Pour Zar Amir, le cinéma transcende les catégories nationales. “Quand on parle d’un bon film, il n’y a pas de français, pas d’iranien, pas d’américain. C’est le cinéma qui parle et nous fait rêver”, affirme-t-elle. À ses yeux, ce qui définit un grand film, c’est sa capacité à créer un univers qui dépasse les frontières culturelles ou linguistiques. Elle critique les attentes rigides souvent imposées aux réalisateurs et aux réalisatrices selon leur origine, notamment lorsqu’on attend d’elle qu’elle réalise des films “typiquement iraniens”. “Ce n’est plus du cinéma, c’est une case. Ça limite la créativité et ça empêche la diversité”, déplore-t-elle.

 

À ses yeux, ce qui définit un grand film, c’est sa capacité à créer un univers qui dépasse les frontières culturelles ou linguistiques. 

 

Cette ouverture se reflète dans le modèle de MyFrenchFilmFestival, qui propose de découvrir des œuvres, certes françaises, mais d’une grande variété d’horizons, qu’il s’agisse de courts ou longs métrages. “C’est un don au cinéma pour qu’il reste vivant et accessible. Ce sont des films qu’on ne voit pas partout”, explique Zar Amir. Pour elle, cette initiative met en lumière des productions souvent marginalisées dans les circuits internationaux, offrant une véritable chance aux films moins visibles.

 

my french film festival

 

La richesse et les défis du cinéma francophone

Zar Amir souligne la force du cinéma français, qu’elle attribue en partie à son système unique de financement et de soutien à la création. Cette structure permet à la France de produire chaque année des films marquants et diversifiés, qu’ils soient nationaux ou réalisés en collaboration internationale. “L’an dernier, Anatomie d’une chute a marqué les esprits, cette année ce sont The Substance et Emilia Perez.
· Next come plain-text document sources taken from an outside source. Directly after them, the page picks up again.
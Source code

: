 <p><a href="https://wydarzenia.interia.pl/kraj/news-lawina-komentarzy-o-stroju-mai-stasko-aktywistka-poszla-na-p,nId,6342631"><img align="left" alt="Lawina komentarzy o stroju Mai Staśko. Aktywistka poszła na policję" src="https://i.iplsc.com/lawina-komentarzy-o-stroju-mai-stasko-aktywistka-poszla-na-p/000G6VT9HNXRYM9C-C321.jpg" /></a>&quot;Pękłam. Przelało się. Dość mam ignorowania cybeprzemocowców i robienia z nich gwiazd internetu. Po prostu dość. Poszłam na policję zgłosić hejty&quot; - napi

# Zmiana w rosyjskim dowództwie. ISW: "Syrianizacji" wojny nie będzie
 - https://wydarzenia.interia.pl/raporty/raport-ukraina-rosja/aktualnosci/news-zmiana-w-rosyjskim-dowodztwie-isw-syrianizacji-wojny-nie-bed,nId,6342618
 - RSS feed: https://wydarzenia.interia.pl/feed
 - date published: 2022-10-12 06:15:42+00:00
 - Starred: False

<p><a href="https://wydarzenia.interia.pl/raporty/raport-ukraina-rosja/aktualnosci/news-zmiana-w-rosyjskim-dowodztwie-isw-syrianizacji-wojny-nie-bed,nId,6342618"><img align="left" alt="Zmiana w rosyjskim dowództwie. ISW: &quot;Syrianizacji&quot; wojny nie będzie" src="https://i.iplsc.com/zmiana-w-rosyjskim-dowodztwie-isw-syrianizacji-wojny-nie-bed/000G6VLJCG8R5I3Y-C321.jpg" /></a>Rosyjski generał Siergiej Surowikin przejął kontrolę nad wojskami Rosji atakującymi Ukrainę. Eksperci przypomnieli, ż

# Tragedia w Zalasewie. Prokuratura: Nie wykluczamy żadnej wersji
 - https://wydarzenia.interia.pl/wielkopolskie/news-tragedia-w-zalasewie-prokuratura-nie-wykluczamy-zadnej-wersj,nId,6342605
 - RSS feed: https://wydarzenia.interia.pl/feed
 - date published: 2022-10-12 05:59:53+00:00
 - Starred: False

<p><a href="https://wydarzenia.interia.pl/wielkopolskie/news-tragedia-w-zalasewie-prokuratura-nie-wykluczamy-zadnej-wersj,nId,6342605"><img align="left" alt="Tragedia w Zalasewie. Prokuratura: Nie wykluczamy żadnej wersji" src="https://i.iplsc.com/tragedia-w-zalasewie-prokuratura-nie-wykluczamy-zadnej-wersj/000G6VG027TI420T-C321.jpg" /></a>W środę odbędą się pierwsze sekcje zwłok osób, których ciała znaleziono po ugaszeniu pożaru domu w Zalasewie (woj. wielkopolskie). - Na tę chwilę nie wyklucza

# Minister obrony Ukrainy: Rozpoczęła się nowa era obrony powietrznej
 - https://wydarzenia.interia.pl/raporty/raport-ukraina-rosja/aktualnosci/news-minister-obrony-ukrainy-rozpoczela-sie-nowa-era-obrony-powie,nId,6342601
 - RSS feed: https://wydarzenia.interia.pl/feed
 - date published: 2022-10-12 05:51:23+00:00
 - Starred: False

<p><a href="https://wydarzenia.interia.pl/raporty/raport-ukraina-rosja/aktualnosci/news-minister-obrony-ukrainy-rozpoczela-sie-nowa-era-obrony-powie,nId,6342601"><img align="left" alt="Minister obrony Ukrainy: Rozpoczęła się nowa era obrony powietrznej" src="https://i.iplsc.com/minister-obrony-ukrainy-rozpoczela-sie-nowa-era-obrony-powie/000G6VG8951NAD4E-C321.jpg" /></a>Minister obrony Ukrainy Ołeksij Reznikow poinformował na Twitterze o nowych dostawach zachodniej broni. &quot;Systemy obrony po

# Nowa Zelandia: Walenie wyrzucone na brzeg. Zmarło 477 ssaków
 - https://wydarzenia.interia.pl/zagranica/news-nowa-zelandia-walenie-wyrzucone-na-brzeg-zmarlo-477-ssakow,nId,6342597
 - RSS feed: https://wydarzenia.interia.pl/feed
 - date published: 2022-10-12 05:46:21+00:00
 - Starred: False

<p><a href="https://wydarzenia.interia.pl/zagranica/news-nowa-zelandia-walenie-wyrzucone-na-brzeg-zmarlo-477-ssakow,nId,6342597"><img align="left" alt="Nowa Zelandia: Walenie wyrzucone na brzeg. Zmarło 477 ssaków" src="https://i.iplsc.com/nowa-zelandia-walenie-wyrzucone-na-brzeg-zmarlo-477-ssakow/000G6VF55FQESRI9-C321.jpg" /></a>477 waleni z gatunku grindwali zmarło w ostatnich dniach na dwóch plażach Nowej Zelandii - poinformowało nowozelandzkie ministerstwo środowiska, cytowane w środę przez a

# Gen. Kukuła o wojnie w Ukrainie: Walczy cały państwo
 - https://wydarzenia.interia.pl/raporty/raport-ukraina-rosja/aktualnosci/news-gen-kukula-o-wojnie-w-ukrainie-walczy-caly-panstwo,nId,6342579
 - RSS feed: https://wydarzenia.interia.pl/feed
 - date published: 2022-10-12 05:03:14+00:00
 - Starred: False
C’est cette diversité qui fait du cinéma français une référence mondiale”, estime-t-elle.

 

MyFrenchFilmFestival, le rendez-vous annuel du cinéma francophone depuis 2011

Cependant, l’artiste pointe également des défis, notamment l’aspect parfois “fermé” du milieu. “Je produis, je réalise, j’écris aussi. J’ai des scénarios que je dépose pour différents fonds et je vois à quel point, parfois, c’est injuste parce que je me heurte à des attentes normées, pour ma part, en tant qu’Iranienne. Ce système peut freiner les voix singulières”, regrette-t-elle. Pour elle, la pérennité du cinéma francophone passe par une remise en question de ces schémas pour laisser davantage de place à l’audace et à la diversité.

 

film tatami
Zar Amir a notamment co-réalisé Tatami avec Guy Nattiv. Le film suit une judokate iranienne qui participe aux championnats du monde en Géorgie. Elle vise la médaille d'or. Mais en finale, elle risque d'être opposée à une athlète israélienne, ce que les autorités iraniennes veulent éviter. 

 

MyFrenchFilmFestival, un festival accessible et singulier

Participer au jury de MyFrenchFilmFestival, c’est aussi pour la réalisatrice une expérience atypique. Contrairement aux festivals traditionnels, les membres du jury visionnent les films à distance, chacun de leur côté. “Cela laisse plus de temps à la réflexion. C’est une manière différente de découvrir les œuvres, qui fait écho à l’expérience du public, également invité à découvrir les films sur un mois entier.” Cette configuration unique reflète l’essence du festival : briser les cadres habituels pour élargir l’accès à la culture.

Avec sa double appartenance culturelle et sa volonté de dépasser les étiquettes, Zar Amir invite à repenser le cinéma non comme un produit national mais comme une fenêtre ouverte sur l’universalité.